DATA TO EXAMINE
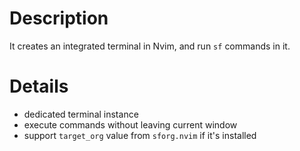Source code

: # Description

It creates an integrated terminal in Nvim, and run `sf` commands in it.

# Details

- dedicated terminal instance
- execute commands without leaving current window
- support `target_org` value from `sforg.nvim` if it's installed
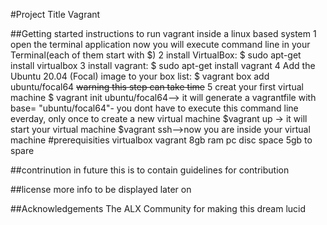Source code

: #Project Title
Vagrant

##Getting started 
instructions to run vagrant inside a linux based system
1 open the terminal application
 now you will execute command line in your Terminal(each of them start with $)
2 install VirtualBox: $ sudo apt-get install virtualbox
3 install vagrant:    $ sudo apt-get install vagrant
4 Add the Ubuntu 20.04 (Focal) image to your box list: $ vagrant box add ubuntu/focal64
~~warning this step can take time~~
5 creat your first virtual machine
	$ vagrant init ubuntu/focal64--> it will generate a vagrantfile with base= "ubuntu/focal64"- you dont have to execute this command line everday, only once to create a new virtual machine
	$vagrant up -> it will start your virtual machine
	$vagrant ssh-->now you are inside your virtual machine
#prerequisities
virtualbox
vagrant
8gb ram pc
disc space 5gb to spare

##contrinution
in future this is to contain guidelines for contribution

##license
more info to be displayed later on

##Acknowledgements
The ALX Community for making this dream lucid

WHAT NEEDS TO BE DONE
Only the lines from the top of the material above down to the line bearing "5 creat your first virtual machine", that line included, should be set down exactly; no pictures.

EXERCISE SOLUTION
Source code

: # Description

It creates an integrated terminal in Nvim, and run `sf` commands in it.

# Details

- dedicated terminal instance
- execute commands without leaving current window
- support `target_org` value from `sforg.nvim` if it's installed
Source code

: #Project Title
Vagrant

##Getting started 
instructions to run vagrant inside a linux based system
1 open the terminal application
 now you will execute command line in your Terminal(each of them start with $)
2 install VirtualBox: $ sudo apt-get install virtualbox
3 install vagrant:    $ sudo apt-get install vagrant
4 Add the Ubuntu 20.04 (Focal) image to your box list: $ vagrant box add ubuntu/focal64
~~warning this step can take time~~
5 creat your first virtual machine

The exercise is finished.